> **Record extracts**:

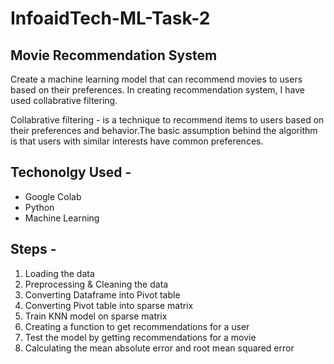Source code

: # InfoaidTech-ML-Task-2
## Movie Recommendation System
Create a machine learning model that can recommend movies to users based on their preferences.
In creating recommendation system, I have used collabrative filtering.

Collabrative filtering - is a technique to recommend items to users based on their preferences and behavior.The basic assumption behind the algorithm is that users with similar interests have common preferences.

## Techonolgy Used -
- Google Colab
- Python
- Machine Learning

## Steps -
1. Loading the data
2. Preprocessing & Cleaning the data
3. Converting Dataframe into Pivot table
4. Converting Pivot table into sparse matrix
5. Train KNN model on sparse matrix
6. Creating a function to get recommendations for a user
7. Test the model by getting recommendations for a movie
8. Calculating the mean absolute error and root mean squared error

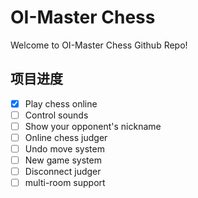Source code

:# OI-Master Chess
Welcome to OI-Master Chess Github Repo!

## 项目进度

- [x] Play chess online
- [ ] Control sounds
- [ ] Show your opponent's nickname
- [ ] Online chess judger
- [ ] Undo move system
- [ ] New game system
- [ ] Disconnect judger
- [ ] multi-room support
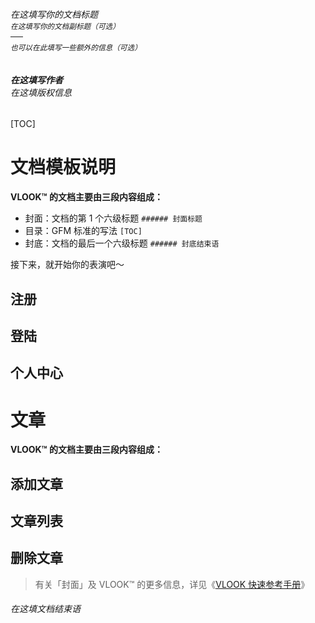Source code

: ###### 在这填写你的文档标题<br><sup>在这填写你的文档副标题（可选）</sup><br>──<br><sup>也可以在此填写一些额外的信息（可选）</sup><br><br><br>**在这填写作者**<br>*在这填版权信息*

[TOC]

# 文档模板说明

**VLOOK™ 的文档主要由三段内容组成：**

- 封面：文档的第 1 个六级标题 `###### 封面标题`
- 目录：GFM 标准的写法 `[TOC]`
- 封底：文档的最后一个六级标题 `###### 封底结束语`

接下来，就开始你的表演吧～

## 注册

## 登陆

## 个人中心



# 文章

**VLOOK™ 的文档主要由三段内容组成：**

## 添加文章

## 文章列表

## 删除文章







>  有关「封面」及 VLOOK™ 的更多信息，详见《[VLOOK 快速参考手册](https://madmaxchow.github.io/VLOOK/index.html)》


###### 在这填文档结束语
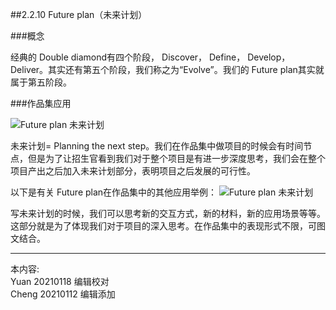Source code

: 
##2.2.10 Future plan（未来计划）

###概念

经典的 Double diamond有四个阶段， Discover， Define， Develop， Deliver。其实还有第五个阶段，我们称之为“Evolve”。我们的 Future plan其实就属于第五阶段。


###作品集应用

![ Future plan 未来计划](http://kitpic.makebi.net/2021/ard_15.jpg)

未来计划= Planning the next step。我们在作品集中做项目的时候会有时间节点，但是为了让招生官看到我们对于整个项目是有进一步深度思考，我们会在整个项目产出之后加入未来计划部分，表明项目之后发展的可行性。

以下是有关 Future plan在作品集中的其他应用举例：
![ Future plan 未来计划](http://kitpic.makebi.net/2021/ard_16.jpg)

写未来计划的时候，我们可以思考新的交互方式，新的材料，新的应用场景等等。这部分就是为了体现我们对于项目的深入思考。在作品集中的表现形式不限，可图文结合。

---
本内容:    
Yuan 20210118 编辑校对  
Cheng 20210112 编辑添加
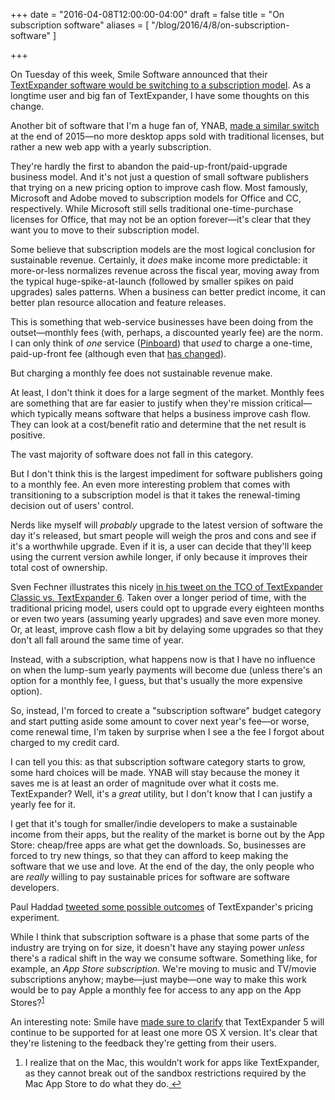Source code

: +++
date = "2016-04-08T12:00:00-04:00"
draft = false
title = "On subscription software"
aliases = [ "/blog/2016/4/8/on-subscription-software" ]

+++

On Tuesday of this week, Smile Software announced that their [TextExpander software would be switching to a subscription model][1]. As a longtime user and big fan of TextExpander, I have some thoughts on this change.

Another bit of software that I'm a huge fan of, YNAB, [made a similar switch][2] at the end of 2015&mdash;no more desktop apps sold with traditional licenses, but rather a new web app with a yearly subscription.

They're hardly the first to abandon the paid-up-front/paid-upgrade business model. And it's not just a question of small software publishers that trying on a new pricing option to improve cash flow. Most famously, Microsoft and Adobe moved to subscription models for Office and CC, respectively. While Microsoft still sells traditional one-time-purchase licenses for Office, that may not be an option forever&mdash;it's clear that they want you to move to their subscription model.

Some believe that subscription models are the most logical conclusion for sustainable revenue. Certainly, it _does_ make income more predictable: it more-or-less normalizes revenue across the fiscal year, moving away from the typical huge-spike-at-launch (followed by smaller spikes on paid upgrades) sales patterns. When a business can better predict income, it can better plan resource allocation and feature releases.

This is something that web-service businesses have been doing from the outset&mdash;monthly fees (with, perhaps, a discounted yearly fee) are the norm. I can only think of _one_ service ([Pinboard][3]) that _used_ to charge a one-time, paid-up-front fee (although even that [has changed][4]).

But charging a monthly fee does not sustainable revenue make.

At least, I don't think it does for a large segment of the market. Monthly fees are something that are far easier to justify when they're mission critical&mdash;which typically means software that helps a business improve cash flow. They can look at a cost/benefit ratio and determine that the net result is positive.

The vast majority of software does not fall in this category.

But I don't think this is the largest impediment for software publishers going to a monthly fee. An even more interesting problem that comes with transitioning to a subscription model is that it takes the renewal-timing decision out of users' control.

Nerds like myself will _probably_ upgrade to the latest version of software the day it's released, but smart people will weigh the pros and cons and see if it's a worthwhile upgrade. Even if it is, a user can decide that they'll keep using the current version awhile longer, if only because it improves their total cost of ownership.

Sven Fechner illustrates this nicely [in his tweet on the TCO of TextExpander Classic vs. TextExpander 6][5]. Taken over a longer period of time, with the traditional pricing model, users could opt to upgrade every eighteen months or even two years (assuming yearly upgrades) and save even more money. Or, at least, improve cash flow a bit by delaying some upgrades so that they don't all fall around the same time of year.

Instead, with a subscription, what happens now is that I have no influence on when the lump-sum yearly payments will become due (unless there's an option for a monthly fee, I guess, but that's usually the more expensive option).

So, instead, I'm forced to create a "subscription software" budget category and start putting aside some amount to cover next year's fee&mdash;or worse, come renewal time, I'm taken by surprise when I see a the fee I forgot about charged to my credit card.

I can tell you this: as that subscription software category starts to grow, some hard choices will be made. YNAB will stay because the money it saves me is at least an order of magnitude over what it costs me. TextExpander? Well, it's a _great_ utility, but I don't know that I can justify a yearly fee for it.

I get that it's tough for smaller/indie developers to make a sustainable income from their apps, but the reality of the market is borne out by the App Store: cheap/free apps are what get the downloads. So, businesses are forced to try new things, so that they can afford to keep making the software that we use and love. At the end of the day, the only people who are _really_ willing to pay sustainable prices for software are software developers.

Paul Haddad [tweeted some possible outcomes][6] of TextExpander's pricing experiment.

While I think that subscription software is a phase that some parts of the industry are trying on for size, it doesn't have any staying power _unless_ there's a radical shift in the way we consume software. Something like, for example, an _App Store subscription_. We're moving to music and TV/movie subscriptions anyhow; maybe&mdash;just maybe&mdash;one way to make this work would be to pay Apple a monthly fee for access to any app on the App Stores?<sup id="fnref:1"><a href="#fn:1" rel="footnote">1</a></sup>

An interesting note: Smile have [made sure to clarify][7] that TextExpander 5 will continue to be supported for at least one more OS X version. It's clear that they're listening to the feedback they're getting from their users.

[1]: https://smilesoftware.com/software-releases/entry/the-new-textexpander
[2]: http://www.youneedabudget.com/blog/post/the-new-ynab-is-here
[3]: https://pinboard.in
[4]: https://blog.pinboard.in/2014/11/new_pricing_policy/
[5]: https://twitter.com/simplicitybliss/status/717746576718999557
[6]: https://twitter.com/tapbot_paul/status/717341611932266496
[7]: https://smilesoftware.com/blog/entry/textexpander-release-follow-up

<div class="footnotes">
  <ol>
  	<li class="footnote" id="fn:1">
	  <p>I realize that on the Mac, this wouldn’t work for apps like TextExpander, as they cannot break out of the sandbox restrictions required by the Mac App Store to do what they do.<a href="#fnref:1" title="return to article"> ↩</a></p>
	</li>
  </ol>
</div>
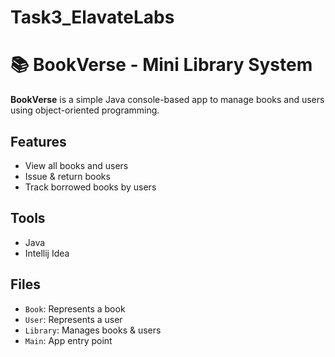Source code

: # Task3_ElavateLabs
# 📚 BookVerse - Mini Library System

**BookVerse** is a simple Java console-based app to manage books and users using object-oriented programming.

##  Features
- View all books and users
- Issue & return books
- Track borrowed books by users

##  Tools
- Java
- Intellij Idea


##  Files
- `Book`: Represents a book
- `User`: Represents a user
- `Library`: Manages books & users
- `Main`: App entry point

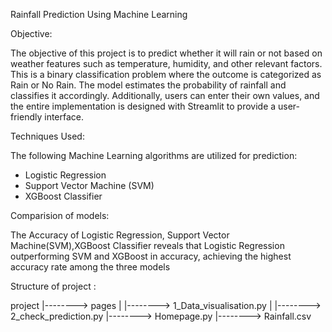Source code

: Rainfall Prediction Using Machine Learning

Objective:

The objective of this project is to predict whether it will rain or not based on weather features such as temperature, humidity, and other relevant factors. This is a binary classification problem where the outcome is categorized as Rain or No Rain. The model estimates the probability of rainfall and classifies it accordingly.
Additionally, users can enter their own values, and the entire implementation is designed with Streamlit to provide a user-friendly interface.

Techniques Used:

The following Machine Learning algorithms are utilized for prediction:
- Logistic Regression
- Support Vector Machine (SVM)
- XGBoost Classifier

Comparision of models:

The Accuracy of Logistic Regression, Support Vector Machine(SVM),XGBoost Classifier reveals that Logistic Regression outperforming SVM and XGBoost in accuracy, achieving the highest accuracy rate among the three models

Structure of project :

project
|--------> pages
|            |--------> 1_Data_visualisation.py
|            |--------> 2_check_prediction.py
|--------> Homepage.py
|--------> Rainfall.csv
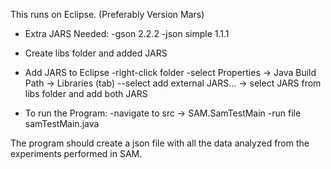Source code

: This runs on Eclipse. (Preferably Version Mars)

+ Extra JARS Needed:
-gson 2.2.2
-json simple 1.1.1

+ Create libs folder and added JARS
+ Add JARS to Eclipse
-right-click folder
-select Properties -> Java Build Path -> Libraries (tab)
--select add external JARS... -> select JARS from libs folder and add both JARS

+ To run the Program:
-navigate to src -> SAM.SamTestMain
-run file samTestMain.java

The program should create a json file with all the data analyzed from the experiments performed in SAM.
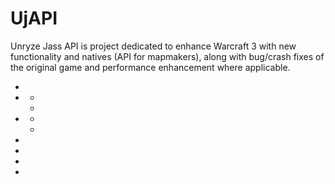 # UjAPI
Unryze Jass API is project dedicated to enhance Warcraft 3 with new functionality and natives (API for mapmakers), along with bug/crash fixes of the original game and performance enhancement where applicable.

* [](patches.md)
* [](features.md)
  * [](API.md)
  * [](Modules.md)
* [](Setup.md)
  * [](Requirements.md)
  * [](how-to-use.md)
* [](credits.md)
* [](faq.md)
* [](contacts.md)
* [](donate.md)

> **Exercise instructions**: Return all lines of the material above in which the word "Eclipse" occurs.

> **Result for this exercise**:
: This runs on Eclipse. (Preferably Version Mars)
+ Add JARS to Eclipse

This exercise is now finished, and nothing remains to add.